I promise the person behind the counter isn’t trying to sell you something else to rattle around in your tackle bag never to be seen again. Floatant is a serious tool for dry fly anglers in almost every fishing situation. WIth the right product or system, an angler will be able to keep his fly floating longer and higher in all water conditions. It can also dry out and refloat your fly after that fourteen inch brown took it for a ride underwater.

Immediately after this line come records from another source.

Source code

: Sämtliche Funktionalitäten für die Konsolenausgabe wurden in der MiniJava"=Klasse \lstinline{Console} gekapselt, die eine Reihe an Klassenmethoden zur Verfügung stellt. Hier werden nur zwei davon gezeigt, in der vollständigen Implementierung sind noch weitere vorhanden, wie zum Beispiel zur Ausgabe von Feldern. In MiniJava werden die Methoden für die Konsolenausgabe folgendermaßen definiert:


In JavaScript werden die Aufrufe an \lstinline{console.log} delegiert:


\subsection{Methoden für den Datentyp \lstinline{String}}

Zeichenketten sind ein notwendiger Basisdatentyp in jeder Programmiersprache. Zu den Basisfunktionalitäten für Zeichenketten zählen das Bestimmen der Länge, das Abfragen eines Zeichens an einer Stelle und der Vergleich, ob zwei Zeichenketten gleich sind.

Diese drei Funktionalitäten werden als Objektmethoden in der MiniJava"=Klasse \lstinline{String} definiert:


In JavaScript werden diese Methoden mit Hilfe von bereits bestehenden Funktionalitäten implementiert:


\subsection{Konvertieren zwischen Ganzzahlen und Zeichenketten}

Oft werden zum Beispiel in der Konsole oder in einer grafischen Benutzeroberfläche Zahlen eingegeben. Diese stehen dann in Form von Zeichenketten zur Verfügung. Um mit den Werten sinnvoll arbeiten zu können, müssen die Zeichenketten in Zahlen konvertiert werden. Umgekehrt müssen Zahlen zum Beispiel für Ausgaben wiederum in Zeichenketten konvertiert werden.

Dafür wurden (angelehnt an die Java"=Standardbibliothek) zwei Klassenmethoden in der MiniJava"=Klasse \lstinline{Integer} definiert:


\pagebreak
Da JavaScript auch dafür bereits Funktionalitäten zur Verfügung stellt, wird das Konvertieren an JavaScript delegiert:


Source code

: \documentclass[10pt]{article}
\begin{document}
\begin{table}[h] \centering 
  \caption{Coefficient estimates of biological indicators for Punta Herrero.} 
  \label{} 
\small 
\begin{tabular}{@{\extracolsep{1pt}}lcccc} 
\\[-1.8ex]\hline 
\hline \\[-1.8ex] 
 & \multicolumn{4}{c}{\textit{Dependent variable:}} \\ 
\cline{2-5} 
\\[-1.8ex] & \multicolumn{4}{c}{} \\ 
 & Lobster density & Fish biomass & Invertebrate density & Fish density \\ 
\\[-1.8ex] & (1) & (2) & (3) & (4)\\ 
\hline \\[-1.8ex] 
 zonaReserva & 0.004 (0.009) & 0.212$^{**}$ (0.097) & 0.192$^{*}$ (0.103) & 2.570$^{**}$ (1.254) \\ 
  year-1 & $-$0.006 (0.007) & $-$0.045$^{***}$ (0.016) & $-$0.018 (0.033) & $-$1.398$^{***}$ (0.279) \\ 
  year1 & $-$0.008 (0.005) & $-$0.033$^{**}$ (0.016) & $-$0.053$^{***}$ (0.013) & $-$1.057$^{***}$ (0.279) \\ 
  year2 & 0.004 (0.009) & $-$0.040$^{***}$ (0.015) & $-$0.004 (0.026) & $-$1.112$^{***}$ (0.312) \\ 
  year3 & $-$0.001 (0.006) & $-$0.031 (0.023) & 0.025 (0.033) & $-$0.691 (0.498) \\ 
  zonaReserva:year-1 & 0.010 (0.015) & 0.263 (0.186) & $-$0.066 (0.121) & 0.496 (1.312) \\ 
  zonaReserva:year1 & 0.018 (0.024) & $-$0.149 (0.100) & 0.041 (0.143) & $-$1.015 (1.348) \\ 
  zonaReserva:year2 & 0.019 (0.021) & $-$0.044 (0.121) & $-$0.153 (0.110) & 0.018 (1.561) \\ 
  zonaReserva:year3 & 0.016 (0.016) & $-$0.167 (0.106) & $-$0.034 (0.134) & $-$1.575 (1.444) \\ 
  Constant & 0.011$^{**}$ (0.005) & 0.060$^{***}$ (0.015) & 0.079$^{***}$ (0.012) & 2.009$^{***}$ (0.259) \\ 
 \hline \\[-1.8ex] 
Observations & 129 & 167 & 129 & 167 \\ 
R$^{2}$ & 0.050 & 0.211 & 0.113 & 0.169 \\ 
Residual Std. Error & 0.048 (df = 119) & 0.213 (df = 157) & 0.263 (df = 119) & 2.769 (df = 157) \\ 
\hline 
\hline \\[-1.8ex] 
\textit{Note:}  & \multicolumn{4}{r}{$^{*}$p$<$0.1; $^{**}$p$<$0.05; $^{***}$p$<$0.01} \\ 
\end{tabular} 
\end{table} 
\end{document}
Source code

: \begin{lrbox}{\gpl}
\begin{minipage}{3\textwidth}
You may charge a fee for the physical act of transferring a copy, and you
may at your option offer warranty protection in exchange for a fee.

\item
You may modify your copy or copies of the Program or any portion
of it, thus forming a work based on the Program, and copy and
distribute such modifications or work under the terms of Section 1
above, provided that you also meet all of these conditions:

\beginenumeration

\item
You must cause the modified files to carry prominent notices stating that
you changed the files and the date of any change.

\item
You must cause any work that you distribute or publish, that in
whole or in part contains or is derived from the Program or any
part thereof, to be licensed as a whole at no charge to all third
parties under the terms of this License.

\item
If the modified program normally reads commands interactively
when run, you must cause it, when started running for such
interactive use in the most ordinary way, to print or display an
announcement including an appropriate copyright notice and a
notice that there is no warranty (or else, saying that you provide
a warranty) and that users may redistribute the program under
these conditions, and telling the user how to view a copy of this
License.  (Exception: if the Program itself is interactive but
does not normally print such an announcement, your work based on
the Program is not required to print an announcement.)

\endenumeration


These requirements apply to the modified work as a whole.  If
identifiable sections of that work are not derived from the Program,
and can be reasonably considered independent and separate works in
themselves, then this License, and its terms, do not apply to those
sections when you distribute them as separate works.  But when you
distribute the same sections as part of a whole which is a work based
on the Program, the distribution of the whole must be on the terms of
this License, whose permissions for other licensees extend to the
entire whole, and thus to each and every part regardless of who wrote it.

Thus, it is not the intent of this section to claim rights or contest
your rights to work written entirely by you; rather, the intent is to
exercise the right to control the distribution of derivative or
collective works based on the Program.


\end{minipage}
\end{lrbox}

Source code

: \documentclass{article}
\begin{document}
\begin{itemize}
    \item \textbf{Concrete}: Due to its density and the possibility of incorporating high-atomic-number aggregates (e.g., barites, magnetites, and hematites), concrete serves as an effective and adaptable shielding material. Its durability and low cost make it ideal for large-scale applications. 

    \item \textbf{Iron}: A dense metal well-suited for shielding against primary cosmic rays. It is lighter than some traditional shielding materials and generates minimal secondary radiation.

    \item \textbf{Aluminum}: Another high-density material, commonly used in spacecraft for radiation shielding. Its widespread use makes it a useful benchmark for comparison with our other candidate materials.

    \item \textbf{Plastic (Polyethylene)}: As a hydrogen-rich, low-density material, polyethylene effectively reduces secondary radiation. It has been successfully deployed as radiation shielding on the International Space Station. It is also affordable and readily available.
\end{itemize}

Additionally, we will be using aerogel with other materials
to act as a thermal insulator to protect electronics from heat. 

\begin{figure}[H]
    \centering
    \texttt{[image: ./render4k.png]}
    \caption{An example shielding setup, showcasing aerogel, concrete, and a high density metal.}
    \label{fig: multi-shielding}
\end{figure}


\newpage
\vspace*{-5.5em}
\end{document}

Fortunately and unfortunately there are more choices than ever when it comes to solving this age old problem. Although we now have products specifically designed for any situation you may encounter, consumers are now faced with an overwhelming array of choices that exhausts many anglers attention span. We’re going to break down the major floatant categories so you can be a more informed consumer and have what you need on the water to be successful.


Gel

Gel floatants are the most popular today, you’ll see them from companies you recognize and companies you do not. They are easy to use, easy to fit into your pocket and don’t break the bank. This is a silicone based gel that acts as a sealant preventing your flies from absorbing water and sinking. You’ll want to treat your flies with this product before you start fishing them; no sense in sealing in water they’ve already absorbed.

Loon That

At The Northern Angler we carry Aquel from Loon Outdoors and have been extremely happy with its performance on the water. Once your fly starts to absorb water, you’ll want to dry your fly out with our next floatant type instead of applying more gel. By applying more gel, you’ll simply be sealing in what your fly has absorbed.


Dry Shake

Dry shake needs to be part of your floatant system, no matter what initial treatment you prefer or forego. If you are fishing, your fly will eventually become waterlogged (yes, even foam). When that happens, you need to dry your fly or change it.

Although there are a few gel floatants on the water, we as consumers are bombarded with choices for a dry shake. There are fine grinds, medium grinds, coarse grinds and even some with color changing indicator beads. It can be a little overwhelming.


There are two main products we like to use at The Northern Angler, Top Ride from Loon Outdoors and Shimazaki from TMC. Both are extremely similar as they have been designed to absorb water from your fly and coat it with a powder floatant simultaneously. I will say the ratios are slightly different as Top Ride seems to have more drying agent and Shimazaki seems to have more powder floatant.

Some folks I fish with are surprised by how often I use dry shake. When my flies are riding high they are easier to see. When my flies are easier to see, I fish better. 


Liquids

Liquid floatants have been around for some time and typically have a simple list of ingredients including white gas (coleman fuel) and wax. They are simple to use, effective, and have some great names “Fly Agra.” I like using liquid floatants for large flies such as hex where I can douse the entire fly ahead of time. Whether they are more effective than any other floatant remains to be seen. I suppose I’ll have to go fishing to gather more data.

Fly Agra

 

Brush In

Brush in floatants can look very similar to dry shake but differ in application. Where Loon’s Top Ride has both a drying agent and floatant, brush in floatants are all floatant and designed to be applied with a brush to more delicate flies. If you’re a fan of flies tied with CDC (and you should be) this is a great floatant to have on hand.

Loon Dust

Others

We’ve covered the basic floatant types but there are many, many more. There are pastes, sprays, and homemade concoctions that anglers swear by. Try them, experiment, have fun and keep your flies riding high for you and the fish.